• **Task requirements**
One range is to be output from the listing below, exactly as written: the line with "applicata retroattivamente ai" to the line with "di conteggio per", both kept.

(Supplied information begins)

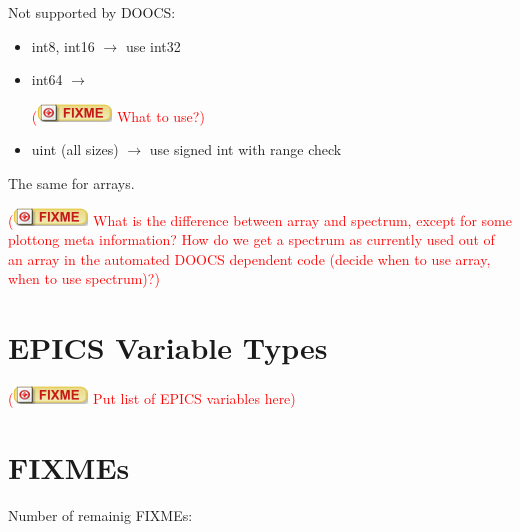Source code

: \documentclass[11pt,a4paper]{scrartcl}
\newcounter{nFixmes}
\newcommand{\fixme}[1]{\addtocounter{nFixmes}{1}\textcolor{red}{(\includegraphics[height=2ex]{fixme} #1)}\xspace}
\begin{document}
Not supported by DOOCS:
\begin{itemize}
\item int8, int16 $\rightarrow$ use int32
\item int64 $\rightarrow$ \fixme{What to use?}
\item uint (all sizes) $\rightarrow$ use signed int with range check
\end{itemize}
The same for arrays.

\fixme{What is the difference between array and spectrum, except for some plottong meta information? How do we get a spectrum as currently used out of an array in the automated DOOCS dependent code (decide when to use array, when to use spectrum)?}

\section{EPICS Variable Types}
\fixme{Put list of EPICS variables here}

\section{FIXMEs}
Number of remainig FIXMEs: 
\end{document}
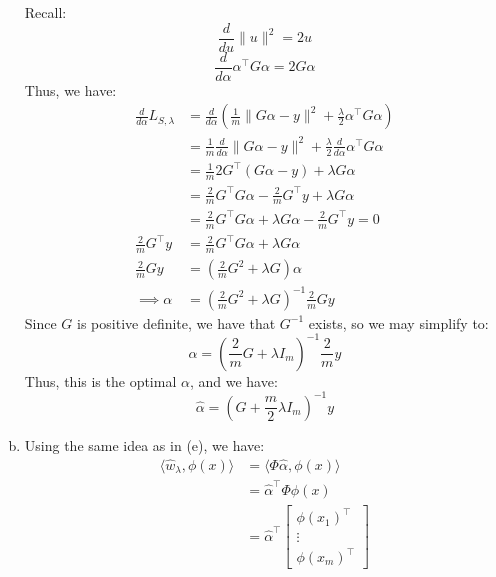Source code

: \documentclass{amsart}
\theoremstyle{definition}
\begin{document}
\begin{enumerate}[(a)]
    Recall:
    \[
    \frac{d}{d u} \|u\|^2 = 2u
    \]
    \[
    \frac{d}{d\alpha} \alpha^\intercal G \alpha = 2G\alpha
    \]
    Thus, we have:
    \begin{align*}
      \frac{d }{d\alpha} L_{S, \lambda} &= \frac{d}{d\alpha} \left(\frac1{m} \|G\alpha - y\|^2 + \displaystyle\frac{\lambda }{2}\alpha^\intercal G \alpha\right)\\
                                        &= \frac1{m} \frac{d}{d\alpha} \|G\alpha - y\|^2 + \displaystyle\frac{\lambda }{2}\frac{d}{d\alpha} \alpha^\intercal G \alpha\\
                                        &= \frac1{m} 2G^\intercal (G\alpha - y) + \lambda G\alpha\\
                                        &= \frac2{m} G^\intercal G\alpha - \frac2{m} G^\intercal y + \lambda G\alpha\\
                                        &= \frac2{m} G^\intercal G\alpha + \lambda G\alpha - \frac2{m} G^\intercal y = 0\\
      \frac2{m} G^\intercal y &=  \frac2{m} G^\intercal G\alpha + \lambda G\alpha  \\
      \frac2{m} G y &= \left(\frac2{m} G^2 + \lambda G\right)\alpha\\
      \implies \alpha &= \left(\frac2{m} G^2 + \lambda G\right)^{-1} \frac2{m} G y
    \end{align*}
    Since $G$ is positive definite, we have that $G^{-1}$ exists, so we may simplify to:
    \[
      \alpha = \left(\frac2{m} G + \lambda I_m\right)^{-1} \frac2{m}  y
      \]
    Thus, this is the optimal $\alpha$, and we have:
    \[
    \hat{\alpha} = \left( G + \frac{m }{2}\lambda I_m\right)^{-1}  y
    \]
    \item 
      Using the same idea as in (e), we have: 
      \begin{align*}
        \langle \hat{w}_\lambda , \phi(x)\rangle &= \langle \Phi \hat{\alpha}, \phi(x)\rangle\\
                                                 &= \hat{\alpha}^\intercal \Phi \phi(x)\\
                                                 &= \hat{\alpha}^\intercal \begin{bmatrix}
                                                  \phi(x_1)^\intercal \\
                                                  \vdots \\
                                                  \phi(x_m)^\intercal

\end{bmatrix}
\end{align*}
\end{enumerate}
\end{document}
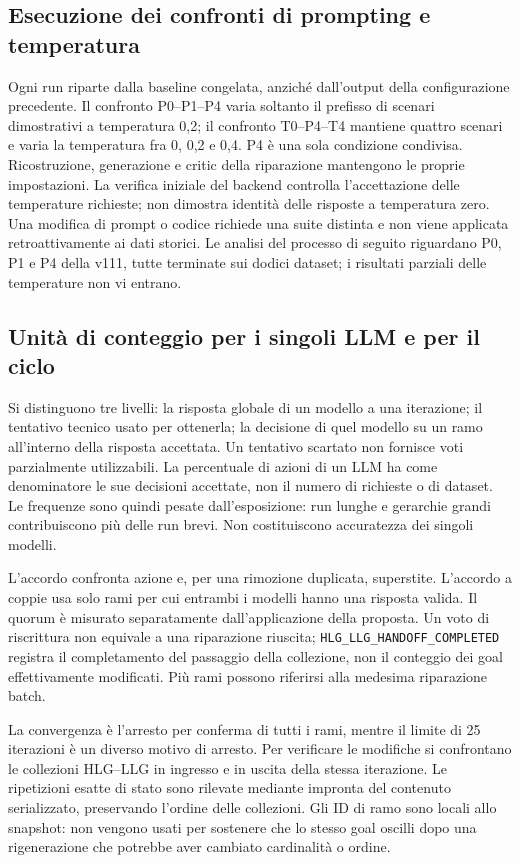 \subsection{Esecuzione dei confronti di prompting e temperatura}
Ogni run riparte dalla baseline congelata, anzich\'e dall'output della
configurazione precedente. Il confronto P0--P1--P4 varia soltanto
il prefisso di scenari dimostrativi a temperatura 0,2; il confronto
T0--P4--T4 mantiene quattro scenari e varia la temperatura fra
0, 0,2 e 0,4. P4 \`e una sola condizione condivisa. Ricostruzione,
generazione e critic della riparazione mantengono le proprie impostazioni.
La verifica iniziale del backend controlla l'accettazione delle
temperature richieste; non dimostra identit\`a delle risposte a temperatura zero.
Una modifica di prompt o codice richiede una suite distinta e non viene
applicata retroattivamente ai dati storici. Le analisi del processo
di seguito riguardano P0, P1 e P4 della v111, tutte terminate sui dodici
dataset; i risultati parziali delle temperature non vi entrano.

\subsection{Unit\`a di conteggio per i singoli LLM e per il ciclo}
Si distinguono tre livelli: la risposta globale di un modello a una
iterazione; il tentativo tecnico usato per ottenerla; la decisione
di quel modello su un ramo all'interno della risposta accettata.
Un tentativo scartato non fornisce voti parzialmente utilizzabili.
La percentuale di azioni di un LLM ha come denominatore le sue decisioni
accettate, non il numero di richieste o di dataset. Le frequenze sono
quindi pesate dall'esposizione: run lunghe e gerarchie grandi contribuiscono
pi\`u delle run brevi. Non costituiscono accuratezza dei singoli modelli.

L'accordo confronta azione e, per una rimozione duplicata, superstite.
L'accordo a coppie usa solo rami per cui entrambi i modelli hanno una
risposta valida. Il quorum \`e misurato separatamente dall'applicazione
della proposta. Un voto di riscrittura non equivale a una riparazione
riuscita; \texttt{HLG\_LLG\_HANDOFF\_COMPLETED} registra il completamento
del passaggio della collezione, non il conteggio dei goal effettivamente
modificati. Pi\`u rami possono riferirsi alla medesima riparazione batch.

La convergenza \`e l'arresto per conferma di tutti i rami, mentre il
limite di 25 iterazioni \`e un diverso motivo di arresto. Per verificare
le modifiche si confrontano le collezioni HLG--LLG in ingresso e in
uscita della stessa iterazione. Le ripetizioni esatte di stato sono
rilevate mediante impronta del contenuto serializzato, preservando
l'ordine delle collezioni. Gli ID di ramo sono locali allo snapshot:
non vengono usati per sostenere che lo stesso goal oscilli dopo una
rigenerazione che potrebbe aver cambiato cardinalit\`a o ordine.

(Supplied information ends)

• **Response area**
applicata retroattivamente ai dati storici. Le analisi del processo
di seguito riguardano P0, P1 e P4 della v111, tutte terminate sui dodici
dataset; i risultati parziali delle temperature non vi entrano.

\subsection{Unit\`a di conteggio per i singoli LLM e per il ciclo}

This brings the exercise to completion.